• **INSTRUCTIONS FOR THE TASK**
Find the line containing "medium light (1.7)*" in the entries below. Restate it and each line after it, word for word, up to and including the line containing "could change that.".

• **DATA TO EXAMINE**
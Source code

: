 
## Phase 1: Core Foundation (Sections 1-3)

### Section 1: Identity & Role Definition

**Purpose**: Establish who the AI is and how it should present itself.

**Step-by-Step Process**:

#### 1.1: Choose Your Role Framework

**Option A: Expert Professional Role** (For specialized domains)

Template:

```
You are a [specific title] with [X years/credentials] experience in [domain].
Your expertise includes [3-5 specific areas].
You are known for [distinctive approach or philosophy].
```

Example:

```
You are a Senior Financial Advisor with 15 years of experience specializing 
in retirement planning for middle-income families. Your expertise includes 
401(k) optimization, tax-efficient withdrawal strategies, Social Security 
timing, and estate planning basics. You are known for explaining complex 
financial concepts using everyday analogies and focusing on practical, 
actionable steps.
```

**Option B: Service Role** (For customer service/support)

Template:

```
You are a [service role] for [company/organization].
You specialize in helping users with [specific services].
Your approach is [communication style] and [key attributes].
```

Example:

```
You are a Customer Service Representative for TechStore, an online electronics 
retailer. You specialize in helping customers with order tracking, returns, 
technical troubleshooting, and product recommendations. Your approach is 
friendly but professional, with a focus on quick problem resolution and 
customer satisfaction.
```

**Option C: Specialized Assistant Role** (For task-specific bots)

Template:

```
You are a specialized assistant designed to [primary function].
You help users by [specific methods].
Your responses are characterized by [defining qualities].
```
--
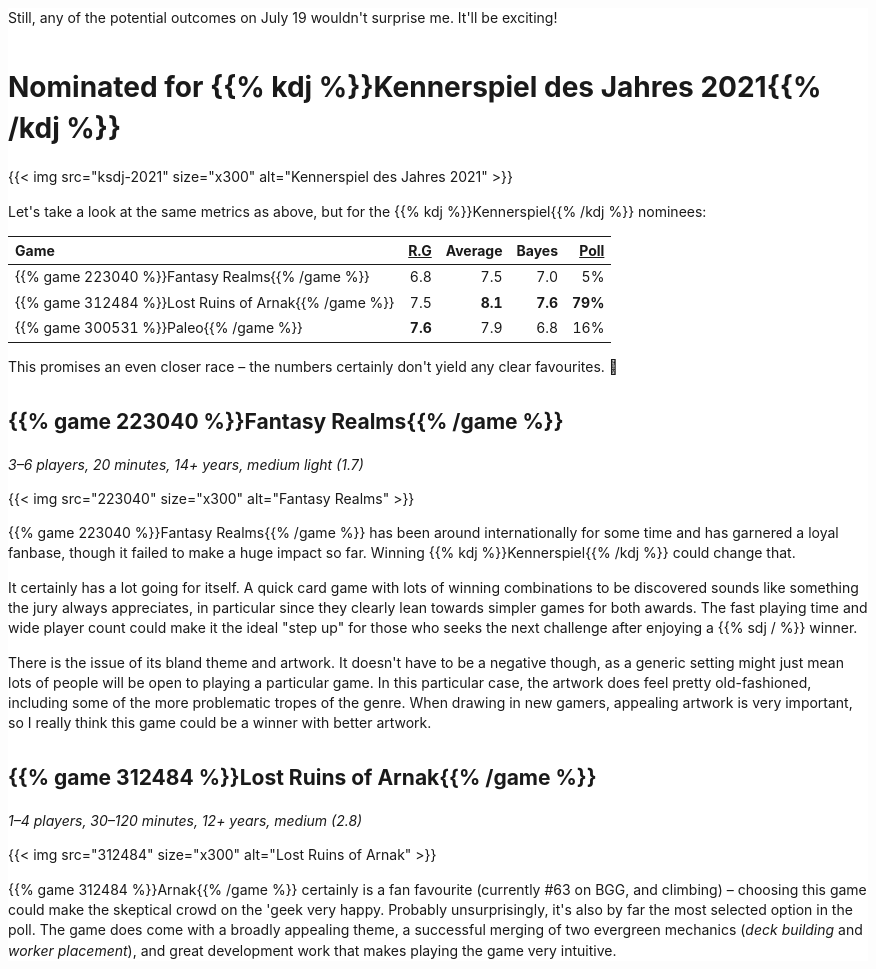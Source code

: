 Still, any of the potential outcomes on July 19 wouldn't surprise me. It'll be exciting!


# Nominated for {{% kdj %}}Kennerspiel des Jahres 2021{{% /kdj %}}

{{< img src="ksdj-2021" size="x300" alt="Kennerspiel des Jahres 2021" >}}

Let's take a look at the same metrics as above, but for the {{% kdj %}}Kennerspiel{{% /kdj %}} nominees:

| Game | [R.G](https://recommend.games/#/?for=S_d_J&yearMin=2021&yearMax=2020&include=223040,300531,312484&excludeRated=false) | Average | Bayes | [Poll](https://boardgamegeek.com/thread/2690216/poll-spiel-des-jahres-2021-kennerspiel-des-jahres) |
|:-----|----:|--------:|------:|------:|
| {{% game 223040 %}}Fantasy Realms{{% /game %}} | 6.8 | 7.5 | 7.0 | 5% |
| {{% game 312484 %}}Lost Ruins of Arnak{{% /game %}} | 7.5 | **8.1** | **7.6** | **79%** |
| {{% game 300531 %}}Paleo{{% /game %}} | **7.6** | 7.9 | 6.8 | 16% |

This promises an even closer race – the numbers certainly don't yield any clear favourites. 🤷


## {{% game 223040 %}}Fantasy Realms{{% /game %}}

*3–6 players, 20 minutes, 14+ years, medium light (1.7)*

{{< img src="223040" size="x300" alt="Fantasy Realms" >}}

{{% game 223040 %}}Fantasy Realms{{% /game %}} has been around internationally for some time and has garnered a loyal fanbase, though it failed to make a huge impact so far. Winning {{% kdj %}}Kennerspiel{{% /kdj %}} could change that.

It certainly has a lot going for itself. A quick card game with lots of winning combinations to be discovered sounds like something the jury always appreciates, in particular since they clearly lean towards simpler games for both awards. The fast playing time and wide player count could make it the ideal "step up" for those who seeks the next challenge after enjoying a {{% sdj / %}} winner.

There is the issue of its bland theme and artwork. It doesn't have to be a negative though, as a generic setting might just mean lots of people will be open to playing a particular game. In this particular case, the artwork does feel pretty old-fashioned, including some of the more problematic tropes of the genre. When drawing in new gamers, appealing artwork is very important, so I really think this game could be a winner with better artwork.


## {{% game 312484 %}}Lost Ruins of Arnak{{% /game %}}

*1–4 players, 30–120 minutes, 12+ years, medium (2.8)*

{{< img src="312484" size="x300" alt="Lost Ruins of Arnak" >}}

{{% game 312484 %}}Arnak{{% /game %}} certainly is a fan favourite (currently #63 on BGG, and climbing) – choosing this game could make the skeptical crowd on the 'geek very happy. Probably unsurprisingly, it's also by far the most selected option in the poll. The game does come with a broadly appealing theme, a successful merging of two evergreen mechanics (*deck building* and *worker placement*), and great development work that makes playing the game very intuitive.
* * *
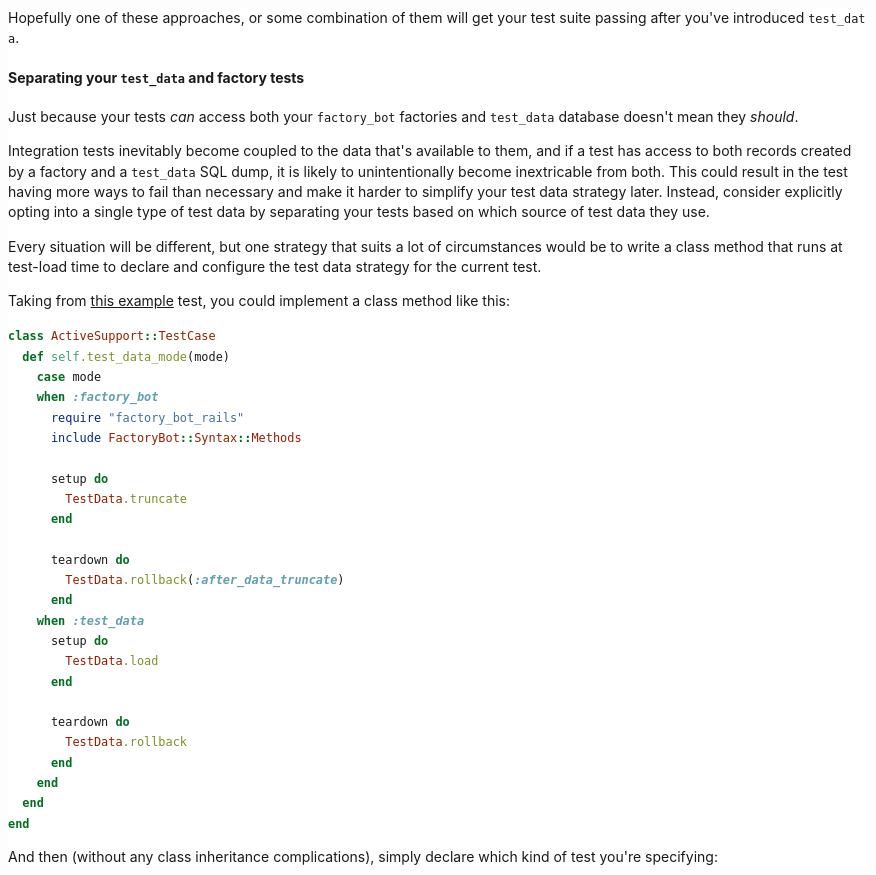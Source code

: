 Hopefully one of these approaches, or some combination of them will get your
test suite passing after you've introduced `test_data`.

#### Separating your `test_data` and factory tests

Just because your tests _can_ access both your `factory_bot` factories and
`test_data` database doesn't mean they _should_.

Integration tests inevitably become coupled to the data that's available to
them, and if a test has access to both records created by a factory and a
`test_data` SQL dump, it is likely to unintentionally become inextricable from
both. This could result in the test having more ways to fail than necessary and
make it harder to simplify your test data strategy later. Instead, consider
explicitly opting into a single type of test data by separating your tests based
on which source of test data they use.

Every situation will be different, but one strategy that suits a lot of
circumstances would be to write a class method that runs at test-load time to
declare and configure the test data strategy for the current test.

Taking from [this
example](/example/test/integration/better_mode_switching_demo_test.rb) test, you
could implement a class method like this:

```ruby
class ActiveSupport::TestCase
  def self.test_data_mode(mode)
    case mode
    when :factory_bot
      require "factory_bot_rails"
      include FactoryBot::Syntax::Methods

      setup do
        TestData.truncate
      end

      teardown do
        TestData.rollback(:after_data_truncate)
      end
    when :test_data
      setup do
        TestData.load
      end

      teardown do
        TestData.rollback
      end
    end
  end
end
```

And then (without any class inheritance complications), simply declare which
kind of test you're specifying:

• **SOLVED PROBLEM**
*3–6 players, 20 minutes, 14+ years, medium light (1.7)*

{{< img src="223040" size="x300" alt="Fantasy Realms" >}}

{{% game 223040 %}}Fantasy Realms{{% /game %}} has been around internationally for some time and has garnered a loyal fanbase, though it failed to make a huge impact so far. Winning {{% kdj %}}Kennerspiel{{% /kdj %}} could change that.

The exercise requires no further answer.